John 1:1-5 –In the beginning was the Word, and the Word was with God, and the Word was God. Through Him all things were made; without Him nothing was made that has been made. In Him was life, and that life was the light of men. The light shines in the darkness, but the darkness has not understood it.
So who am I? Who are you? We are creations whom He loves. Psalm 33:13-15 – From heaven the LORD looks down and sees all mankind; from His dwelling place He watches all who live on earth-He who forms the hearts of all, who considers everything they do.
I became a Christian in November 2011. My life changed when I searched for and found my biological father. When I began talking to him, he started telling me about a God who loved me so much that He sent His Son to die for me. Until that point, unconditional love seemed unreal. I didn’t understand how anyone, especially the God of the universe, could love me unconditionally.
Before I understood God’s love, mercy, and grace, I didn’t understand much of anything. I faked my way through life with pretend smiles and made up personalities. Because I wore a mask for so long, now I don’t know who I am. Removing the masks is terrifying because I don’t know who’s under there. But removing the masks is something I have to do to let God mold me into who He made me to be.
So who am I? The honest answer is that I have no clue. But what I do know is that I am the daughter of a King. I was made and am loved by an amazing God and as long as I know that, everything else will work out.
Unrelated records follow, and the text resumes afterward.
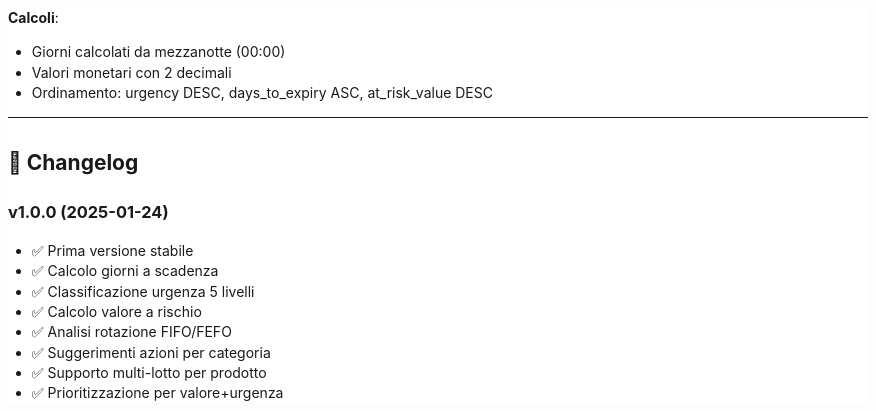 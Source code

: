 **Calcoli**:
- Giorni calcolati da mezzanotte (00:00)
- Valori monetari con 2 decimali
- Ordinamento: urgency DESC, days_to_expiry ASC, at_risk_value DESC

---

## 📝 Changelog

### v1.0.0 (2025-01-24)
- ✅ Prima versione stabile
- ✅ Calcolo giorni a scadenza
- ✅ Classificazione urgenza 5 livelli
- ✅ Calcolo valore a rischio
- ✅ Analisi rotazione FIFO/FEFO
- ✅ Suggerimenti azioni per categoria
- ✅ Supporto multi-lotto per prodotto
- ✅ Prioritizzazione per valore+urgenza
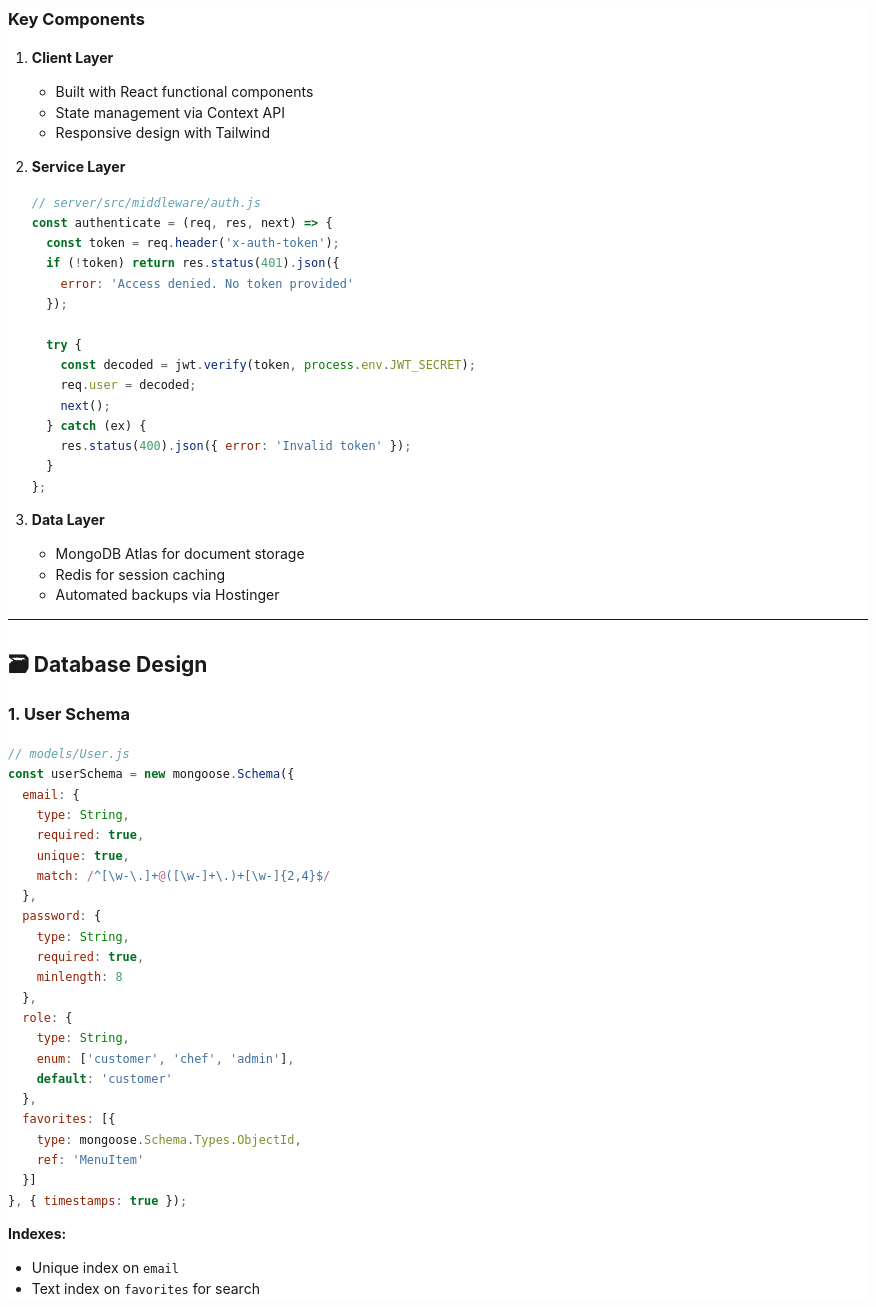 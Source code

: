 ### Key Components
1. **Client Layer**
   - Built with React functional components
   - State management via Context API
   - Responsive design with Tailwind

2. **Service Layer**
   ```javascript
   // server/src/middleware/auth.js
   const authenticate = (req, res, next) => {
     const token = req.header('x-auth-token');
     if (!token) return res.status(401).json({ 
       error: 'Access denied. No token provided' 
     });
     
     try {
       const decoded = jwt.verify(token, process.env.JWT_SECRET);
       req.user = decoded;
       next();
     } catch (ex) {
       res.status(400).json({ error: 'Invalid token' });
     }
   };
   ```

3. **Data Layer**
   - MongoDB Atlas for document storage
   - Redis for session caching
   - Automated backups via Hostinger

---

## 🗃️ Database Design

### 1. User Schema
```javascript
// models/User.js
const userSchema = new mongoose.Schema({
  email: { 
    type: String, 
    required: true,
    unique: true,
    match: /^[\w-\.]+@([\w-]+\.)+[\w-]{2,4}$/ 
  },
  password: {
    type: String,
    required: true,
    minlength: 8
  },
  role: {
    type: String,
    enum: ['customer', 'chef', 'admin'],
    default: 'customer'
  },
  favorites: [{
    type: mongoose.Schema.Types.ObjectId,
    ref: 'MenuItem'
  }]
}, { timestamps: true });
```
**Indexes:**
- Unique index on `email`
- Text index on `favorites` for search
I am still in awe that just eight months ago, I didn’t know who I was and I was destroying myself and my life to figure it out. I wore so many different masks and told so many different lies that I couldn’t remember who I was anymore. Removing the masks is painful, unless you’ve ever done it yourself, you have no clue what an emotional struggle this is. But with God’s help, I can remove the masks and begin to learn who I am in Him instead of who I am in the world.
Back to John 1:3. Through Him all things were made. If I forget who made me, who molded me, who loved me before I was born, then I am forgetting who am and I am forgetting what my sole purpose on this earth is.
When people talk about who I am, I want them to know that I am only who I am because of the love, grace, and mercy shown to me by our wonderful God. I can only love because I am loved. I can only give because God has given to me.